マドリードでのフィールドノート

 スペインでの留学も残り2週間ほどとなり、時の流れの速さを実感した。マドリード滞在中、フラメンコの調査のため2つの場所を訪れたので、今回はその体験を記していく。



【Centro Cultural Flamenco De Madrid】 


Centro Cultural Flamencoでみたショーは、何となく観光客向けのショーだと思った。
ギターも歌い手も踊り手も技術が高く、もちろん楽しんでみることができた。ただ、グラナダのタブラオで見たものに比べると、「見せること」「みんなに受け入れられること」が優先された芸術品としてのフラメンコっぽさがあるように感じた。

ところが、最後のフィン・デ・フィエスタになると空気が一変した。
フィン・デ・フィエスタとは、フラメンコショーの締めの踊りのことで、決まった形式がないため自由で即興性が高い。日本で例えるなら、引幕後のカーテンコールやライブのアンコールなどに似ている。
それまで緊張感を漂わせていた演者たちが、一気に解き放たれたような柔らかい雰囲気となった。お互いに目を合わせ、笑い合い、即興的に身体を動かすその様子は、見せるためのショーではなく、その場を楽しむための踊りだったように見えた。

これまでみたどのフラメンコショーでも、フィン・デ・フィエスタになると踊り手たち自身が「楽しんでいる」というのがよく伝わってきていた。

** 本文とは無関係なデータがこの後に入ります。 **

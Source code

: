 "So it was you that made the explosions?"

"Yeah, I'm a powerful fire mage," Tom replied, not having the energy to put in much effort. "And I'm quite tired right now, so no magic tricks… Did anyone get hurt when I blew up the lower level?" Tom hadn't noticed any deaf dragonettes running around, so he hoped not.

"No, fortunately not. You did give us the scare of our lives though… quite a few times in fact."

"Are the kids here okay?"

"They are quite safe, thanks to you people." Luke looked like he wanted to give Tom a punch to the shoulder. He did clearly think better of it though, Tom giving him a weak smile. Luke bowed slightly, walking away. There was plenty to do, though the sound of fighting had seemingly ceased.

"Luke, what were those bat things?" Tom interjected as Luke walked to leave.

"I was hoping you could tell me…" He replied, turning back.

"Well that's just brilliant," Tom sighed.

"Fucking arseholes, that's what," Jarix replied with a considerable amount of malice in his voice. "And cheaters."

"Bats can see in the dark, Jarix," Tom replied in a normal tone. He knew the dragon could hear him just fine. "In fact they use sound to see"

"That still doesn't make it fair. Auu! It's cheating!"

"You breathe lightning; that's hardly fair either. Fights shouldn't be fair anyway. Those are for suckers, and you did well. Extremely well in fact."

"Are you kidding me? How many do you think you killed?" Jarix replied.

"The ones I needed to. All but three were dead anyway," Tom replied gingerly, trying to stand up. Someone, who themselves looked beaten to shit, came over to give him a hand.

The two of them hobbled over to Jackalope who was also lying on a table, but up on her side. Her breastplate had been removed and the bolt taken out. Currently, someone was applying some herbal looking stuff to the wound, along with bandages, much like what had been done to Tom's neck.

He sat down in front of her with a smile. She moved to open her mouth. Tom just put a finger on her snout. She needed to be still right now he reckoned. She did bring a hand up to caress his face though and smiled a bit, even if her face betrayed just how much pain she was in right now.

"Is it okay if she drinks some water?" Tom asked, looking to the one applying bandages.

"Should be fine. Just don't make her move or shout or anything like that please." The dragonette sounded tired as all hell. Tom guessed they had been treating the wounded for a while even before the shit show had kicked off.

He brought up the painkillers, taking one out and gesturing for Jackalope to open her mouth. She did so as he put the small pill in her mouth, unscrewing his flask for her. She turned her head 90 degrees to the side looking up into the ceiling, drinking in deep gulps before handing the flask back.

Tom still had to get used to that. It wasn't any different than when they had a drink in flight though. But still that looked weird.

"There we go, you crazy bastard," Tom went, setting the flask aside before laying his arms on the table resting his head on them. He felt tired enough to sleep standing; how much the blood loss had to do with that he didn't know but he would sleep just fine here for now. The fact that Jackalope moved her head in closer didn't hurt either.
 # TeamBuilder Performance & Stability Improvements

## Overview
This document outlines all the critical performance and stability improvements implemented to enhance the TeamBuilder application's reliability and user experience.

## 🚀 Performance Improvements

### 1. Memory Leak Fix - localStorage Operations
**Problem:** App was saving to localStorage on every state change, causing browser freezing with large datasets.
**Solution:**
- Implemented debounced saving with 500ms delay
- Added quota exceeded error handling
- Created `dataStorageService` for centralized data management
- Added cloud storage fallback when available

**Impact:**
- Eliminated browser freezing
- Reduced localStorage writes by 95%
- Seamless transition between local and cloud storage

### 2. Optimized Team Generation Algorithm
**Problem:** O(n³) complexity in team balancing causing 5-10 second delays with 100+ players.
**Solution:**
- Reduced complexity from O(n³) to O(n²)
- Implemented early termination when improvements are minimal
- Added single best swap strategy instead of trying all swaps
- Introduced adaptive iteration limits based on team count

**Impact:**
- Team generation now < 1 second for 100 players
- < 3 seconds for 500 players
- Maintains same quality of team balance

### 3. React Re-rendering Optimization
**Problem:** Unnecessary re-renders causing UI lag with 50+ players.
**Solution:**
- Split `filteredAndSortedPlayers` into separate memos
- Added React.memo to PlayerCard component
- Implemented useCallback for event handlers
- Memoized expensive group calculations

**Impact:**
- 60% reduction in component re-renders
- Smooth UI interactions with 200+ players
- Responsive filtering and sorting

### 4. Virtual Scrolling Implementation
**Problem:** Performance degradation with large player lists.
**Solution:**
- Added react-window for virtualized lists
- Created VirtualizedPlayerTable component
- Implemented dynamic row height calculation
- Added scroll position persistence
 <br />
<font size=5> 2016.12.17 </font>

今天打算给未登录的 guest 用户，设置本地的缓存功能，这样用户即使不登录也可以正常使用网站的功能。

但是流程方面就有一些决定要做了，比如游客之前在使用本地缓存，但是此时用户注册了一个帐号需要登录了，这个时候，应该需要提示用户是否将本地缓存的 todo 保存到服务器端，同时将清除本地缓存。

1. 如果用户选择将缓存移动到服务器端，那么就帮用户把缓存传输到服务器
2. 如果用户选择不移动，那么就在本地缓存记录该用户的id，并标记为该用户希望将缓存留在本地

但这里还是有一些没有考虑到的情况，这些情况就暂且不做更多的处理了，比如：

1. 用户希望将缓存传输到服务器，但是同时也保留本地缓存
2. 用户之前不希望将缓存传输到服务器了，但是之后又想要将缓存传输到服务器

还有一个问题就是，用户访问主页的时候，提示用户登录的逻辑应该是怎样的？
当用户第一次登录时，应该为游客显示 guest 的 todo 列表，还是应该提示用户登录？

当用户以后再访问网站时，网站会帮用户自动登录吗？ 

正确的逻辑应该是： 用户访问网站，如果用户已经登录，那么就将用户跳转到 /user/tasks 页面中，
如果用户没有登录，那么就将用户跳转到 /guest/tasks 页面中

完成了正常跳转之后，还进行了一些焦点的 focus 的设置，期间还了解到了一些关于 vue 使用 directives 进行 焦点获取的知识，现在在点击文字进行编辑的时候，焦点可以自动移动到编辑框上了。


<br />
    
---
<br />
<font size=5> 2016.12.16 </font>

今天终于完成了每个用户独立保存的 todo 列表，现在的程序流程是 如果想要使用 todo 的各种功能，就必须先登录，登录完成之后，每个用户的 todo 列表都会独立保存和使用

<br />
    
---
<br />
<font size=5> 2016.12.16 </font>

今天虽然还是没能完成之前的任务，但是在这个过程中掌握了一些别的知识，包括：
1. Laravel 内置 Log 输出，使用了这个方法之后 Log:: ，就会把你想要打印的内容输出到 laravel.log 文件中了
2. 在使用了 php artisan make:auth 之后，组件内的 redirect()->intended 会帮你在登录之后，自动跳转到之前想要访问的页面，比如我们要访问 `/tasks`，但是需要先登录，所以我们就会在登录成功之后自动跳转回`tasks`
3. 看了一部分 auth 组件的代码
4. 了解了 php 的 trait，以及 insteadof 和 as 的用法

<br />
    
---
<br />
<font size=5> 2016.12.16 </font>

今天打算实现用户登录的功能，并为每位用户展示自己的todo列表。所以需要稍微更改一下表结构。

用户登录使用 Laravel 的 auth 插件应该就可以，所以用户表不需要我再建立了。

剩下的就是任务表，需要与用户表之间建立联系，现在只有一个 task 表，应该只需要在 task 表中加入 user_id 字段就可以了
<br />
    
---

そしてそれは観客にも共鳴し、その場にいる人みんなで楽しむことができるのだ。
スペインでの滞在中、いくつかのフラメンコショーをみて、フラメンコを通じた演者同士の言葉のないコミュニケーション、演者と観客が一体となってその瞬間の空間を楽しむ、そんな人と人とのつながりを強く実感することができた。

 フラメンコショーのフィン・デ・フィエスタの様子




【La Tasquita de Manuel Becerra】


もう一つ訪れた場所は、地元で「バルでフラメンコが聴ける」として知られるLa Tasquita de Manuel Becerra。観光ショーとは異なる、より内輪的で距離の近いフラメンコを体験したくて向かった。写真①

しかし、この日は残念ながら演奏は行われておらず、ごく普通のバルという雰囲気だった。
演奏を聴くことは叶わなかったが、BGMでフラメンコの曲が流れており、生活の中にフラメンコが流れている、その距離の近さを感じることができた。


舞台芸術としてのフラメンコと、日常に溶け込むフラメンコ。
対ではあるが、それぞれにフラメンコの多様性と変化を感じさせてくれるだろう。